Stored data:
=== Begin Enclosure ===
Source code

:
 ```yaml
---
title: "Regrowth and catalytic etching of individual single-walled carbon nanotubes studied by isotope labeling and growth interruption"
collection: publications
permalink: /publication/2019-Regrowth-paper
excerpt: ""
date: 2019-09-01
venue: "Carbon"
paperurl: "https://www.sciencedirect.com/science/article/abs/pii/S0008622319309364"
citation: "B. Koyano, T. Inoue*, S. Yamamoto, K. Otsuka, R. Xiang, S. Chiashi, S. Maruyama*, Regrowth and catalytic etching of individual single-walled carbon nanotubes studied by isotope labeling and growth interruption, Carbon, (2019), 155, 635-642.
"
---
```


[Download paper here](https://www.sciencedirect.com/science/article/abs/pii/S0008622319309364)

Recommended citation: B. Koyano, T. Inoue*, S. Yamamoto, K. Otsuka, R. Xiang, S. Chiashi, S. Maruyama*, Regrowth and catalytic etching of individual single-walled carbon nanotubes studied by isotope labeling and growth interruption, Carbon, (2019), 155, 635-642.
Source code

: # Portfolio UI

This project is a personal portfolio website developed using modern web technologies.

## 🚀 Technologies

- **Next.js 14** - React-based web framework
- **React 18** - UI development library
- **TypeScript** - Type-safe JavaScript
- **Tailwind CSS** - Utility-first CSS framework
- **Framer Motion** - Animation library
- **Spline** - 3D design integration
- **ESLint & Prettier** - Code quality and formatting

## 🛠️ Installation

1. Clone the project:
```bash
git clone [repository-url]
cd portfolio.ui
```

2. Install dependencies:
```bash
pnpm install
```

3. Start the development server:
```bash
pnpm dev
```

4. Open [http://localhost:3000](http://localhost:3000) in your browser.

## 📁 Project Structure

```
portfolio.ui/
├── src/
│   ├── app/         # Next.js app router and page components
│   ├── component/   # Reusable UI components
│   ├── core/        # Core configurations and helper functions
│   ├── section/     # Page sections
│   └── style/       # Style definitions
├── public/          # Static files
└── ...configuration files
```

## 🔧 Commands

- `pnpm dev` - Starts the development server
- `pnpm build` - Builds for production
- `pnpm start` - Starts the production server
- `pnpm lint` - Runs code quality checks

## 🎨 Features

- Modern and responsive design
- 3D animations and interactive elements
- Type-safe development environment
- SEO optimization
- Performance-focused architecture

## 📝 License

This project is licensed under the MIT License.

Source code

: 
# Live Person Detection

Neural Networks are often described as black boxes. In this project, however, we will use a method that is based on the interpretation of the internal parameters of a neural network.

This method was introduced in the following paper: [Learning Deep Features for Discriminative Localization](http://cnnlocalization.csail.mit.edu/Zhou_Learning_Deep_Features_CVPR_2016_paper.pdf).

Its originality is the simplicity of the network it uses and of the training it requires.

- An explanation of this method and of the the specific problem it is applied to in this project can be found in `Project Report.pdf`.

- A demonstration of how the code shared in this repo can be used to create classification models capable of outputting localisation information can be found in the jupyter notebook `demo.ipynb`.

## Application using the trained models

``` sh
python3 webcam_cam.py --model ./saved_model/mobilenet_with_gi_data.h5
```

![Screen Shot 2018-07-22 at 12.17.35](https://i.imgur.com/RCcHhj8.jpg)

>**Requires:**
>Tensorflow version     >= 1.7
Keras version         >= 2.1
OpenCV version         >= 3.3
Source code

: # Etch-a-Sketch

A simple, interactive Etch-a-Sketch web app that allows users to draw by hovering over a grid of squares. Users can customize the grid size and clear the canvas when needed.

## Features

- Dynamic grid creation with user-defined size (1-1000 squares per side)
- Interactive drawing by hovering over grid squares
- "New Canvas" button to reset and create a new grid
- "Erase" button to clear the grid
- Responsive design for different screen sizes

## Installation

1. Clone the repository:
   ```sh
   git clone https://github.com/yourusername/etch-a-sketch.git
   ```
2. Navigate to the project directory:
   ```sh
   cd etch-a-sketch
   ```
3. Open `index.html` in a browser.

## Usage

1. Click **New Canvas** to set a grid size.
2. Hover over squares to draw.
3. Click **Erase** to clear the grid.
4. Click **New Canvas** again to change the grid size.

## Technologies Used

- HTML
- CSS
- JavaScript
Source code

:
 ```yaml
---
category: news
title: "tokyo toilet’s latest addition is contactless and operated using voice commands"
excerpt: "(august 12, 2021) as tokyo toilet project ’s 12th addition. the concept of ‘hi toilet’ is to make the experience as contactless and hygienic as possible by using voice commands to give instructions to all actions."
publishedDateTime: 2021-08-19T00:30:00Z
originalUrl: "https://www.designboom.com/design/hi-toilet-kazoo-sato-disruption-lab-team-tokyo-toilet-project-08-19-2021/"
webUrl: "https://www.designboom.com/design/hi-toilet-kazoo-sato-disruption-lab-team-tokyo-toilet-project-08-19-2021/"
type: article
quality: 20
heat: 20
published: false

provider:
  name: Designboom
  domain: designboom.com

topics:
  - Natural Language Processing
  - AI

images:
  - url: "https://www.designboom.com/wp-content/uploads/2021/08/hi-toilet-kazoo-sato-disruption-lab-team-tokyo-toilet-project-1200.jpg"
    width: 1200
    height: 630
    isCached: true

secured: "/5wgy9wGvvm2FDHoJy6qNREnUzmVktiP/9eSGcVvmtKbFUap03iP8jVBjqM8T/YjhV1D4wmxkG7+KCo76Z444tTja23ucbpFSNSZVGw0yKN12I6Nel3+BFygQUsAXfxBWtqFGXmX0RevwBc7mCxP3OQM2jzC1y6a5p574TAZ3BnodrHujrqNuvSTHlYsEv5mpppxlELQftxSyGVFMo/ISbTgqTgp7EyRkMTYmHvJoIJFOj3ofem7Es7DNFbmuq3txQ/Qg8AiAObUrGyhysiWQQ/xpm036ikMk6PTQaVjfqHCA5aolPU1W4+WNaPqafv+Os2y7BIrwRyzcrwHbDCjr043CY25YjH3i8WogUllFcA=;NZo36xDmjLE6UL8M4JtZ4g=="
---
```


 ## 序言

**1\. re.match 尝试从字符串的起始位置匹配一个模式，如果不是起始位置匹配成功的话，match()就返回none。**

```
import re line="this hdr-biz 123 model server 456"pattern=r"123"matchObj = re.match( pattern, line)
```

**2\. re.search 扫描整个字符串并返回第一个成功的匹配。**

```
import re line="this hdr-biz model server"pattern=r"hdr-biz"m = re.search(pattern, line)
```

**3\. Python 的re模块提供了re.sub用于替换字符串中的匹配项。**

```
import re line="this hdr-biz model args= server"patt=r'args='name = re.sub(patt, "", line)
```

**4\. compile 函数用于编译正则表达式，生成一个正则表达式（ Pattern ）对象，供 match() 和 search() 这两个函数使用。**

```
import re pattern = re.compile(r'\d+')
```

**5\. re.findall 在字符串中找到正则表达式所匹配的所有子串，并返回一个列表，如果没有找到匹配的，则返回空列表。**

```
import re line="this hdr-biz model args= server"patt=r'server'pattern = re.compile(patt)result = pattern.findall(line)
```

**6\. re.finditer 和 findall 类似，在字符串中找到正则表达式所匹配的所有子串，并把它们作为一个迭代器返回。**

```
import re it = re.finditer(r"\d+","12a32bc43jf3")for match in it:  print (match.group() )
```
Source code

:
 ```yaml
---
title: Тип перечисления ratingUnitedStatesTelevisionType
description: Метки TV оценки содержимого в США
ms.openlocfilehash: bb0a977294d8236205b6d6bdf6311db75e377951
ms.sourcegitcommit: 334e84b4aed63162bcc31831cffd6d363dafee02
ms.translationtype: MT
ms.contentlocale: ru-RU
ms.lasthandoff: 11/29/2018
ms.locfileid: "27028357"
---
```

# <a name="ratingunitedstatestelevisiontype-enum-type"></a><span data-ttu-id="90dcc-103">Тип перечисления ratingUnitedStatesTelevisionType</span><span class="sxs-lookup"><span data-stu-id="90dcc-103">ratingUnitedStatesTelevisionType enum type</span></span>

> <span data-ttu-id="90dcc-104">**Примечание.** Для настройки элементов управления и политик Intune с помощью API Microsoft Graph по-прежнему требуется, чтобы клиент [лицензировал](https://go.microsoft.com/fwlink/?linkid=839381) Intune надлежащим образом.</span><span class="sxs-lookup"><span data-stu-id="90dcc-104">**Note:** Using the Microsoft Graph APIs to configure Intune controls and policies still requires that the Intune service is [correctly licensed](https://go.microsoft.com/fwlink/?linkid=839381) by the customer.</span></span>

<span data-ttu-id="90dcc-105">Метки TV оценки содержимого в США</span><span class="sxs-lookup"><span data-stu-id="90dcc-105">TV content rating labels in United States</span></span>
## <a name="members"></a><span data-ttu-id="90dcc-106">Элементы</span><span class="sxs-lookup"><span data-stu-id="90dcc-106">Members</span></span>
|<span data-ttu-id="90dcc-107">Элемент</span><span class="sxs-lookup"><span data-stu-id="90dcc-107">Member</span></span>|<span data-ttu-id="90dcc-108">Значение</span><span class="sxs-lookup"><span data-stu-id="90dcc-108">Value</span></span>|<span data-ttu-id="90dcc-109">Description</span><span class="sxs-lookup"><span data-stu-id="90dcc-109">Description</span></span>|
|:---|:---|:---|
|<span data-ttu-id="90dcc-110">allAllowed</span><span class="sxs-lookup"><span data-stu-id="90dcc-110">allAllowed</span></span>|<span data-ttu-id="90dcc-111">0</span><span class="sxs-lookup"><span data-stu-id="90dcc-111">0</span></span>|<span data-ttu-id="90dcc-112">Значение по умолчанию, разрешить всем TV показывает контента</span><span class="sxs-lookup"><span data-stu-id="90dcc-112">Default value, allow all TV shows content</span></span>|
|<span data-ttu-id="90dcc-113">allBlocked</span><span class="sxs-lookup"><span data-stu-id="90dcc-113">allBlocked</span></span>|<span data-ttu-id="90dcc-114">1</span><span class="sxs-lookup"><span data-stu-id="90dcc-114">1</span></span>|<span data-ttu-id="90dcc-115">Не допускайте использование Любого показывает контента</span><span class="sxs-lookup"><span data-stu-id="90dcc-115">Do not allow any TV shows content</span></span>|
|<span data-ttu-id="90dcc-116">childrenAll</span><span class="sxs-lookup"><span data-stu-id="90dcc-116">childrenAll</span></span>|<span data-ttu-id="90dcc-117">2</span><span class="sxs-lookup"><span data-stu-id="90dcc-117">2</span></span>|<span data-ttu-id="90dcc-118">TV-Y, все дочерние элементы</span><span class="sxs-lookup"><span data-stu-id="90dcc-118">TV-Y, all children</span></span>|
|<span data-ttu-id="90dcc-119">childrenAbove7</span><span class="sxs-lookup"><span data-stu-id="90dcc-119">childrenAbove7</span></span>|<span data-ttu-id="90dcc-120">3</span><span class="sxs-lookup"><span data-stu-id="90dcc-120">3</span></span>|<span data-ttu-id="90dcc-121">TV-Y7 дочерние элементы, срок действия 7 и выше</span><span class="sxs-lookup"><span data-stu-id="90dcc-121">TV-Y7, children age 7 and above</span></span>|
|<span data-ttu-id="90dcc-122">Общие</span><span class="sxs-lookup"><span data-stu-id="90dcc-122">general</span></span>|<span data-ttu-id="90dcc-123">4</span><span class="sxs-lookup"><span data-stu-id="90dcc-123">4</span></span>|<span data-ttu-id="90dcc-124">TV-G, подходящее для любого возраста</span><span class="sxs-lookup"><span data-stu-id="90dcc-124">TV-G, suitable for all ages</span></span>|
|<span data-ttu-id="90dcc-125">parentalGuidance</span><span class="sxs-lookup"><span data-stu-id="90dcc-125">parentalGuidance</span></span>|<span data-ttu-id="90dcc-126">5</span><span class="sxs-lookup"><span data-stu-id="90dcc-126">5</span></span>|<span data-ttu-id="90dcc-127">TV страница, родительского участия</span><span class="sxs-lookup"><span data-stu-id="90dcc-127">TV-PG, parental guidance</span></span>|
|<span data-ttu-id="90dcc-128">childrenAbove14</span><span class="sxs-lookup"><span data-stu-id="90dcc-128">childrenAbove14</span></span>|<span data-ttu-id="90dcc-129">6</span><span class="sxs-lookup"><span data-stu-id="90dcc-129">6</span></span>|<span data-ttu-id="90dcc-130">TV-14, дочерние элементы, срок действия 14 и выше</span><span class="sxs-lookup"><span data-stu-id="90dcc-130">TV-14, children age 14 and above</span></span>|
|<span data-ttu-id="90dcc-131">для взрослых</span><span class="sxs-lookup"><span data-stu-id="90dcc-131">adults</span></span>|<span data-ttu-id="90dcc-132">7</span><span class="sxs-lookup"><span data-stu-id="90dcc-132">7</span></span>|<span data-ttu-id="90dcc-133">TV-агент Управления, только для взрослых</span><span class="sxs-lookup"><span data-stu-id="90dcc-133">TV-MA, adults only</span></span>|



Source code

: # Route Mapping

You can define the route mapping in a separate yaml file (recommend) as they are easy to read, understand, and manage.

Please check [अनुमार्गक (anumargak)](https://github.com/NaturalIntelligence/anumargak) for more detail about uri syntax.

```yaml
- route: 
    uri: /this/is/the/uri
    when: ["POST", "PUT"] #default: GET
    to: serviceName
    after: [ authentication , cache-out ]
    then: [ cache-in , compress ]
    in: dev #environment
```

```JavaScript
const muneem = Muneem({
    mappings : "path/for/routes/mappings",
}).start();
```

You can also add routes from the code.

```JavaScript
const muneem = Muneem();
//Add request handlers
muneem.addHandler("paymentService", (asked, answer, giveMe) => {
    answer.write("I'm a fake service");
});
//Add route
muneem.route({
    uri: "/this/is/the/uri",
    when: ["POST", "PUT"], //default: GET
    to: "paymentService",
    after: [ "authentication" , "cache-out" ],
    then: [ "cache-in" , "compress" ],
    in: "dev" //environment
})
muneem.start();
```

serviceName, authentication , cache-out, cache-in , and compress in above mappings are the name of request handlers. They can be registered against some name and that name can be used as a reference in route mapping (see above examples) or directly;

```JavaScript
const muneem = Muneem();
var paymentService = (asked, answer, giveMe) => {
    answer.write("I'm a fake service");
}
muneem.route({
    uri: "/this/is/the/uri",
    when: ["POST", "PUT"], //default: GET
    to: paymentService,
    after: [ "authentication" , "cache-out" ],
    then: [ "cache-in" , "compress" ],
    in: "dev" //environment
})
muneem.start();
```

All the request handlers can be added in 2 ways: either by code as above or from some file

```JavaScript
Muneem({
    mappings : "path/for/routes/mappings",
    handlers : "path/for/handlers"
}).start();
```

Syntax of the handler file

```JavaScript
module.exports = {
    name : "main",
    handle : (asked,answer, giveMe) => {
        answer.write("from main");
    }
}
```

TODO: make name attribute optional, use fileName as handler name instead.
=== End Enclosure ===
◆ **What is expected**: Tally the lines in the data that contain the string "compress". Report only the total.

◆ **Finished task**: 4